When Goethe attended a musical evening in Jena one evening in 1795 he heard a song by his friend Zelter. He clearly enjoyed the music but felt that he could improve on the words (by Friedricke Brun). He therefore proceeded to change Brun’s text, but retained the metre so that the new words could be sung to Zelter’s music. Brun’s first two verses were as follows:
Ich denke dein, wenn sich im Blüthenregen
Der Frühling malt,
Und wenn des Sommers mild gereifter Segen
In Ähren strahlt.
Ich denke dein, wenn sich das Weltmeer tönend
Gen Himmel hebt,
Und vor der Wogen Wuth das Ufer stöhnend
Zurücke bebt.
I think of you when in showers of blossom
Spring is depicted,
And when the gently ripened blessing of summer
Shines in the ears of corn.
I think of you when the resonant ocean
Rises up towards the sky,
And before the rage of the waves the shore staggers
Backwards groaning.
Friedericke Brun, Ich denke dein
Goethe’s simplified version even managed to keep the original rhymes (strahlt / malt; hebt / bebt) of lines 2 and 4 of each verse whilst transforming the meaning totally.
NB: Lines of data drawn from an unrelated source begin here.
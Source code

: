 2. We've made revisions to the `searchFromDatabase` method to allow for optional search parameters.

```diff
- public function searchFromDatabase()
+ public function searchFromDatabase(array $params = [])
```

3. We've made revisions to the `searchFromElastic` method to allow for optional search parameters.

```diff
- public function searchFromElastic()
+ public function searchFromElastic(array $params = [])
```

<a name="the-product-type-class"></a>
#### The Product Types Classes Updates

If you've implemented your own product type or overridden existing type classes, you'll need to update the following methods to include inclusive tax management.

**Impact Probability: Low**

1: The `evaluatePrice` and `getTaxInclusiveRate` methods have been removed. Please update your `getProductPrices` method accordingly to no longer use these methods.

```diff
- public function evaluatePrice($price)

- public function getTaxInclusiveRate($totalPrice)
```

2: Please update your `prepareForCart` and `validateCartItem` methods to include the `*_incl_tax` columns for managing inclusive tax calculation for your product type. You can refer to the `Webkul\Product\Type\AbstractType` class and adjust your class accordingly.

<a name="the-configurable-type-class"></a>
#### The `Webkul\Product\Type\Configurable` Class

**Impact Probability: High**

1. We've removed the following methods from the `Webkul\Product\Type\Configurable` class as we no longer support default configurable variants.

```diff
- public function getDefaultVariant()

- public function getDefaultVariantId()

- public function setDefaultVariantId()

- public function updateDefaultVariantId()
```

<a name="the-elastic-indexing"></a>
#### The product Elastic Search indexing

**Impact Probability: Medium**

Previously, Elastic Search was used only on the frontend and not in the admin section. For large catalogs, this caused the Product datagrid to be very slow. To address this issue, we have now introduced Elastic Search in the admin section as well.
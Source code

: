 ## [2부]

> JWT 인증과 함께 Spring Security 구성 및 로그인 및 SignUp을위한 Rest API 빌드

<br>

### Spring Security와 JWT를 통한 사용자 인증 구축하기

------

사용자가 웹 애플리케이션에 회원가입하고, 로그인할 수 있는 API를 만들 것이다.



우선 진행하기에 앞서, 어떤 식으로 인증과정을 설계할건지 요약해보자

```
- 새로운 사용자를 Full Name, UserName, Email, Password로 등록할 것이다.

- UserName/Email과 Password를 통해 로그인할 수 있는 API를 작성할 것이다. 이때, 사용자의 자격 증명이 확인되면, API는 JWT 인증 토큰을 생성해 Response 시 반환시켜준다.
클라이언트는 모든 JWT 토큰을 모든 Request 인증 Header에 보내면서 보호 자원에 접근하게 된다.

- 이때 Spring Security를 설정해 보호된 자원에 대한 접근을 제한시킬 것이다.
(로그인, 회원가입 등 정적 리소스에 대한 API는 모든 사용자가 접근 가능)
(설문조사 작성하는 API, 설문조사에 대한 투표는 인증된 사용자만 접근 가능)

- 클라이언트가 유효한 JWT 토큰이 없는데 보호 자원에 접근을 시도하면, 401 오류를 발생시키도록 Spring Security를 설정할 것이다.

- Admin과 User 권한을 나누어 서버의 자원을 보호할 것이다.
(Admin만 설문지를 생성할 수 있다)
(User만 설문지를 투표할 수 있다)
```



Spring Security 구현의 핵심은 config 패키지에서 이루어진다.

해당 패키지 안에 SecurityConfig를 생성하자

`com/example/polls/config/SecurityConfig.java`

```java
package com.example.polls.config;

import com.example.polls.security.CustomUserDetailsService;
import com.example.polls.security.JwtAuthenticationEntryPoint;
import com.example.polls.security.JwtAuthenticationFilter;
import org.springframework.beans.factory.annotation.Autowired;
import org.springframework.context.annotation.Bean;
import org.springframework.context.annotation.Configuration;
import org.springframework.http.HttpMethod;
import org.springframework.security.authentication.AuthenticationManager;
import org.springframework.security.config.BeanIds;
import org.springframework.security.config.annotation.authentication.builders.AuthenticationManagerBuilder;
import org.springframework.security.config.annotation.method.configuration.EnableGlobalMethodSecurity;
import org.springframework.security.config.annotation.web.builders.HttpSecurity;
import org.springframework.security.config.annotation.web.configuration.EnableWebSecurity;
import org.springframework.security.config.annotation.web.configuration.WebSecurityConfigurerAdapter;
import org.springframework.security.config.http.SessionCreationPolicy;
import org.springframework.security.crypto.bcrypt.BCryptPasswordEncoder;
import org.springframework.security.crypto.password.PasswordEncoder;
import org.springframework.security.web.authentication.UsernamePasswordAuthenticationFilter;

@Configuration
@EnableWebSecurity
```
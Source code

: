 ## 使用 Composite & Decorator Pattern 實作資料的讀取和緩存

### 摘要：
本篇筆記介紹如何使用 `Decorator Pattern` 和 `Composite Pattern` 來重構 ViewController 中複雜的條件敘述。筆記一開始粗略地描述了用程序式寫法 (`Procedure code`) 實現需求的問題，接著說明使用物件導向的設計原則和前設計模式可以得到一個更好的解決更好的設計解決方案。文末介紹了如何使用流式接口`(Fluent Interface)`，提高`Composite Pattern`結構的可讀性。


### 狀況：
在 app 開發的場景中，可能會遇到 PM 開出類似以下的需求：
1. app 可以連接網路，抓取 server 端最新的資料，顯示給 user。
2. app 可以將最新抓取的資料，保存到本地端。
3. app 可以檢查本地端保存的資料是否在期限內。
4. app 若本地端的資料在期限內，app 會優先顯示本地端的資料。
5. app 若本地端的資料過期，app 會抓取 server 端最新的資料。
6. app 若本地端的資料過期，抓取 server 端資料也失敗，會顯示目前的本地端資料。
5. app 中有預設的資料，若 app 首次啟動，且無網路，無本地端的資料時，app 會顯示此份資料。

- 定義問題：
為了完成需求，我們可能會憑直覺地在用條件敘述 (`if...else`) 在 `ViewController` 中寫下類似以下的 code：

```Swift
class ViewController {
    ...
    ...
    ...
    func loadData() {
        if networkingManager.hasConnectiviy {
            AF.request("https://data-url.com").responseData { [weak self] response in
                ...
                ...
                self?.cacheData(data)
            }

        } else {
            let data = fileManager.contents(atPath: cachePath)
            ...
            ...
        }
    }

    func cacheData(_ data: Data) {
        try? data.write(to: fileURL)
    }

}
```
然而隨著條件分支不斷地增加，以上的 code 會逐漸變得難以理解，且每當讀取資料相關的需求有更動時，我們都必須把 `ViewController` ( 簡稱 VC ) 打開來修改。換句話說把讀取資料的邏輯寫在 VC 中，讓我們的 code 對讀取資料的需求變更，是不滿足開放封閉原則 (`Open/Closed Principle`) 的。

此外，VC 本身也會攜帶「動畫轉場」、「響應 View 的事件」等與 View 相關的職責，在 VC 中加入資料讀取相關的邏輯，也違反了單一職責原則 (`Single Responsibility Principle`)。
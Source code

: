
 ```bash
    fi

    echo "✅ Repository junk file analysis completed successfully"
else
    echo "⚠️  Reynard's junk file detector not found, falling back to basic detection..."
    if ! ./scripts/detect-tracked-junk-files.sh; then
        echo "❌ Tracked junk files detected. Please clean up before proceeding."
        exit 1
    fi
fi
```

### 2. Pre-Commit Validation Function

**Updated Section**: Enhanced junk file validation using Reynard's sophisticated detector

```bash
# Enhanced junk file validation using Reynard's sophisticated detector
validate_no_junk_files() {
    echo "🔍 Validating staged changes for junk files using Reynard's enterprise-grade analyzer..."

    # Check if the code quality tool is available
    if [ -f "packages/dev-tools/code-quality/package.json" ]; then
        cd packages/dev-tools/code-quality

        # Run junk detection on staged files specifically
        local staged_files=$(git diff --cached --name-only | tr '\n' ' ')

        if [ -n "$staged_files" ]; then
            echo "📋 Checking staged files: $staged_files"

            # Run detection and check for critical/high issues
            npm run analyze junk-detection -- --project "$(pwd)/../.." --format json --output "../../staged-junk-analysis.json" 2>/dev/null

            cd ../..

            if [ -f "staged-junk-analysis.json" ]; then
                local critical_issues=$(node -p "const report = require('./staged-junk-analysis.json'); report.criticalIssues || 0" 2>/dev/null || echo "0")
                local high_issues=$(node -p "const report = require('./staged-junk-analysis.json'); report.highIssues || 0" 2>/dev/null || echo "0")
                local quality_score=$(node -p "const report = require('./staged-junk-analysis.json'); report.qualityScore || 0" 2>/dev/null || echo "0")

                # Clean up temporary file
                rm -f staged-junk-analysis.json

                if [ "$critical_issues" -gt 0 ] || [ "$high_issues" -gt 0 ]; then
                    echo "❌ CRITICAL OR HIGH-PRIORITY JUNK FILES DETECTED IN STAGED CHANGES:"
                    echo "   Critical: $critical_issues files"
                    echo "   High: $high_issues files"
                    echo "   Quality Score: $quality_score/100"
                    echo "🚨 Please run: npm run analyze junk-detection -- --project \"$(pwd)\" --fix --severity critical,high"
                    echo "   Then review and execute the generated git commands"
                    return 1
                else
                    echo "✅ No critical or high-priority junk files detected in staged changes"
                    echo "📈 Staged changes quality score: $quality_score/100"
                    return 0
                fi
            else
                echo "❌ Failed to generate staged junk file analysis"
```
Ich denke dein, wenn mir der Sonne Schimmer
Vom Meere strahlt;
Ich denke dein, wenn sich des Mondes Flimmer
In Quellen malt.
Ich sehe dich, wenn auf dem fernen Wege
Der Staub sich hebt,
In tiefer Nacht, wenn auf dem schmalen Stege
Der Wandrer bebt.
I think of you when I see the sun gleaming up at me,
Shining from the sea;
I think of you when the flickering of the moon
Is reflected in fountains.
I see you, when, on distant paths
The dust rises up;
In the depths of the night, when on the narrow footbridge
The traveller trembles.
Goethe, Nähe des Geliebten D 162
The image of a traveller crossing a narrow footbridge echoes the work of Goethe the poet. He has set himself the challenge of writing within a pre-established structure yet he uses this very restriction to channel powerful sincerity. The constrained poet uses this ‘narrow bridge’ of verse to convey broad-mindedness and openness.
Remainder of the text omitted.